Repeat the records exactly, with one exception: no images.

Saved entries:
━━━━

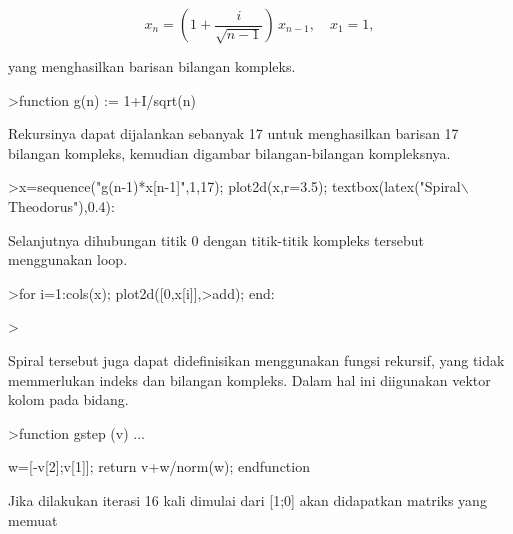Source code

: \documentclass[12pt,arial,letterpaper]{book}
\begin{document}
\begin{eulercomment}
\begin{eulercomment}
\begin{eulercomment}
\begin{eulercomment}
\begin{eulercomment}
\begin{eulercomment}
\begin{eulercomment}
\begin{eulercomment}
\begin{eulercomment}
\begin{eulercomment}
\begin{eulercomment}
\begin{eulercomment}
\begin{eulercomment}
\begin{eulercomment}
\begin{eulercomment}
\begin{eulercomment}
\begin{eulercomment}
\begin{eulercomment}
\begin{eulercomment}
\begin{eulercomment}
\begin{eulercomment}
\begin{eulercomment}
\begin{eulercomment}
\end{eulercomment}
\begin{eulerformula}
\[
x_n = \left( 1 + \frac{i}{\sqrt{n-1}} \right) \, x_{n-1}, \quad x_1=1,
\]
\end{eulerformula}
\begin{eulercomment}
yang menghasilkan barisan bilangan kompleks.
\end{eulercomment}
\begin{eulerprompt}
>function g(n) := 1+I/sqrt(n)
\end{eulerprompt}
\begin{eulercomment}
Rekursinya dapat dijalankan sebanyak 17 untuk menghasilkan barisan 17 bilangan kompleks,
kemudian digambar bilangan-bilangan kompleksnya.
\end{eulercomment}
\begin{eulerprompt}
>x=sequence("g(n-1)*x[n-1]",1,17); plot2d(x,r=3.5); textbox(latex("Spiral\(\backslash\) Theodorus"),0.4):
\end{eulerprompt}
\begin{eulercomment}
Selanjutnya dihubungan titik 0 dengan titik-titik kompleks tersebut menggunakan loop.
\end{eulercomment}
\begin{eulerprompt}
>for i=1:cols(x); plot2d([0,x[i]],>add); end:
\end{eulerprompt}
\begin{eulerprompt}
> 
\end{eulerprompt}
\begin{eulercomment}
Spiral tersebut juga dapat didefinisikan menggunakan fungsi rekursif, yang tidak memmerlukan
indeks dan bilangan kompleks. Dalam hal ini diigunakan vektor kolom pada bidang.
\end{eulercomment}
\begin{eulerprompt}
>function gstep (v) ...
\end{eulerprompt}
\begin{eulerudf}
  w=[-v[2];v[1]];
  return v+w/norm(w);
  endfunction
\end{eulerudf}
\begin{eulercomment}
Jika dilakukan iterasi 16 kali dimulai dari [1;0] akan didapatkan matriks yang memuat

\end{eulercomment}
\end{eulercomment}
\end{eulercomment}
\end{eulercomment}
\end{eulercomment}
\end{eulercomment}
\end{eulercomment}
\end{eulercomment}
\end{eulercomment}
\end{eulercomment}
\end{eulercomment}
\end{eulercomment}
\end{eulercomment}
\end{eulercomment}
\end{eulercomment}
\end{eulercomment}
\end{eulercomment}
\end{eulercomment}
\end{eulercomment}
\end{eulercomment}
\end{eulercomment}
\end{eulercomment}
\end{eulercomment}
\end{document}
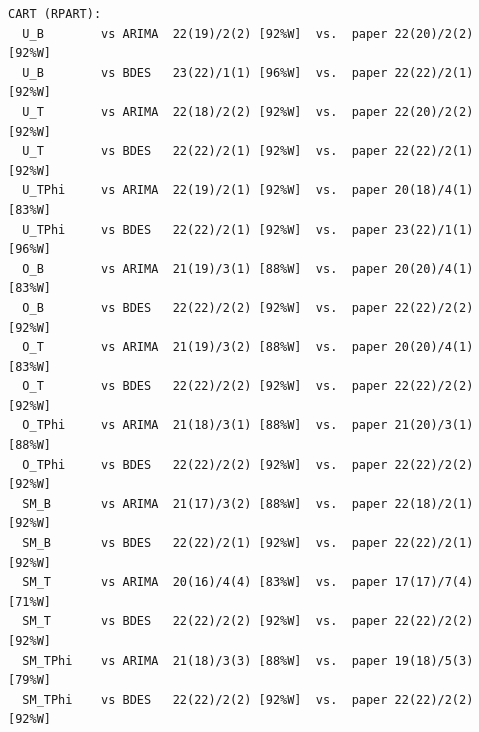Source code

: \begin{verbatim}
CART (RPART):
  U_B        vs ARIMA  22(19)/2(2) [92%W]  vs.  paper 22(20)/2(2) [92%W]
  U_B        vs BDES   23(22)/1(1) [96%W]  vs.  paper 22(22)/2(1) [92%W]
  U_T        vs ARIMA  22(18)/2(2) [92%W]  vs.  paper 22(20)/2(2) [92%W]
  U_T        vs BDES   22(22)/2(1) [92%W]  vs.  paper 22(22)/2(1) [92%W]
  U_TPhi     vs ARIMA  22(19)/2(1) [92%W]  vs.  paper 20(18)/4(1) [83%W]
  U_TPhi     vs BDES   22(22)/2(1) [92%W]  vs.  paper 23(22)/1(1) [96%W]
  O_B        vs ARIMA  21(19)/3(1) [88%W]  vs.  paper 20(20)/4(1) [83%W]
  O_B        vs BDES   22(22)/2(2) [92%W]  vs.  paper 22(22)/2(2) [92%W]
  O_T        vs ARIMA  21(19)/3(2) [88%W]  vs.  paper 20(20)/4(1) [83%W]
  O_T        vs BDES   22(22)/2(2) [92%W]  vs.  paper 22(22)/2(2) [92%W]
  O_TPhi     vs ARIMA  21(18)/3(1) [88%W]  vs.  paper 21(20)/3(1) [88%W]
  O_TPhi     vs BDES   22(22)/2(2) [92%W]  vs.  paper 22(22)/2(2) [92%W]
  SM_B       vs ARIMA  21(17)/3(2) [88%W]  vs.  paper 22(18)/2(1) [92%W]
  SM_B       vs BDES   22(22)/2(1) [92%W]  vs.  paper 22(22)/2(1) [92%W]
  SM_T       vs ARIMA  20(16)/4(4) [83%W]  vs.  paper 17(17)/7(4) [71%W]
  SM_T       vs BDES   22(22)/2(2) [92%W]  vs.  paper 22(22)/2(2) [92%W]
  SM_TPhi    vs ARIMA  21(18)/3(3) [88%W]  vs.  paper 19(18)/5(3) [79%W]
  SM_TPhi    vs BDES   22(22)/2(2) [92%W]  vs.  paper 22(22)/2(2) [92%W]

\end{verbatim}
\endgroup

━━━━

- Answer to the exercise:
Source code

: \documentclass[12pt,arial,letterpaper]{book}
\begin{document}
\begin{eulercomment}
\begin{eulercomment}
\begin{eulercomment}
\begin{eulercomment}
\begin{eulercomment}
\begin{eulercomment}
\begin{eulercomment}
\begin{eulercomment}
\begin{eulercomment}
\begin{eulercomment}
\begin{eulercomment}
\begin{eulercomment}
\begin{eulercomment}
\begin{eulercomment}
\begin{eulercomment}
\begin{eulercomment}
\begin{eulercomment}
\begin{eulercomment}
\begin{eulercomment}
\begin{eulercomment}
\begin{eulercomment}
\begin{eulercomment}
\begin{eulercomment}
\end{eulercomment}
\begin{eulerformula}
\[
x_n = \left( 1 + \frac{i}{\sqrt{n-1}} \right) \, x_{n-1}, \quad x_1=1,
\]
\end{eulerformula}
\begin{eulercomment}
yang menghasilkan barisan bilangan kompleks.
\end{eulercomment}
\begin{eulerprompt}
>function g(n) := 1+I/sqrt(n)
\end{eulerprompt}
\begin{eulercomment}
Rekursinya dapat dijalankan sebanyak 17 untuk menghasilkan barisan 17 bilangan kompleks,
kemudian digambar bilangan-bilangan kompleksnya.
\end{eulercomment}
\begin{eulerprompt}
>x=sequence("g(n-1)*x[n-1]",1,17); plot2d(x,r=3.5); textbox(latex("Spiral\(\backslash\) Theodorus"),0.4):
\end{eulerprompt}
\begin{eulercomment}
Selanjutnya dihubungan titik 0 dengan titik-titik kompleks tersebut menggunakan loop.
\end{eulercomment}
\begin{eulerprompt}
>for i=1:cols(x); plot2d([0,x[i]],>add); end:
\end{eulerprompt}
\begin{eulerprompt}
> 
\end{eulerprompt}
\begin{eulercomment}
Spiral tersebut juga dapat didefinisikan menggunakan fungsi rekursif, yang tidak memmerlukan
indeks dan bilangan kompleks. Dalam hal ini diigunakan vektor kolom pada bidang.
\end{eulercomment}
\begin{eulerprompt}
>function gstep (v) ...
\end{eulerprompt}
\begin{eulerudf}
  w=[-v[2];v[1]];
  return v+w/norm(w);
  endfunction
\end{eulerudf}
\begin{eulercomment}
Jika dilakukan iterasi 16 kali dimulai dari [1;0] akan didapatkan matriks yang memuat

\end{eulercomment}
\end{eulercomment}
\end{eulercomment}
\end{eulercomment}
\end{eulercomment}
\end{eulercomment}
\end{eulercomment}
\end{eulercomment}
\end{eulercomment}
\end{eulercomment}
\end{eulercomment}
\end{eulercomment}
\end{eulercomment}
\end{eulercomment}
\end{eulercomment}
\end{eulercomment}
\end{eulercomment}
\end{eulercomment}
\end{eulercomment}
\end{eulercomment}
\end{eulercomment}
\end{eulercomment}
\end{eulercomment}
\end{document}
Source code

: \begin{verbatim}
CART (RPART):
  U_B        vs ARIMA  22(19)/2(2) [92%W]  vs.  paper 22(20)/2(2) [92%W]
  U_B        vs BDES   23(22)/1(1) [96%W]  vs.  paper 22(22)/2(1) [92%W]
  U_T        vs ARIMA  22(18)/2(2) [92%W]  vs.  paper 22(20)/2(2) [92%W]
  U_T        vs BDES   22(22)/2(1) [92%W]  vs.  paper 22(22)/2(1) [92%W]
  U_TPhi     vs ARIMA  22(19)/2(1) [92%W]  vs.  paper 20(18)/4(1) [83%W]
  U_TPhi     vs BDES   22(22)/2(1) [92%W]  vs.  paper 23(22)/1(1) [96%W]
  O_B        vs ARIMA  21(19)/3(1) [88%W]  vs.  paper 20(20)/4(1) [83%W]
  O_B        vs BDES   22(22)/2(2) [92%W]  vs.  paper 22(22)/2(2) [92%W]
  O_T        vs ARIMA  21(19)/3(2) [88%W]  vs.  paper 20(20)/4(1) [83%W]
  O_T        vs BDES   22(22)/2(2) [92%W]  vs.  paper 22(22)/2(2) [92%W]
  O_TPhi     vs ARIMA  21(18)/3(1) [88%W]  vs.  paper 21(20)/3(1) [88%W]
  O_TPhi     vs BDES   22(22)/2(2) [92%W]  vs.  paper 22(22)/2(2) [92%W]
  SM_B       vs ARIMA  21(17)/3(2) [88%W]  vs.  paper 22(18)/2(1) [92%W]
  SM_B       vs BDES   22(22)/2(1) [92%W]  vs.  paper 22(22)/2(1) [92%W]
  SM_T       vs ARIMA  20(16)/4(4) [83%W]  vs.  paper 17(17)/7(4) [71%W]
  SM_T       vs BDES   22(22)/2(2) [92%W]  vs.  paper 22(22)/2(2) [92%W]
  SM_TPhi    vs ARIMA  21(18)/3(3) [88%W]  vs.  paper 19(18)/5(3) [79%W]
  SM_TPhi    vs BDES   22(22)/2(2) [92%W]  vs.  paper 22(22)/2(2) [92%W]

\end{verbatim}
\endgroup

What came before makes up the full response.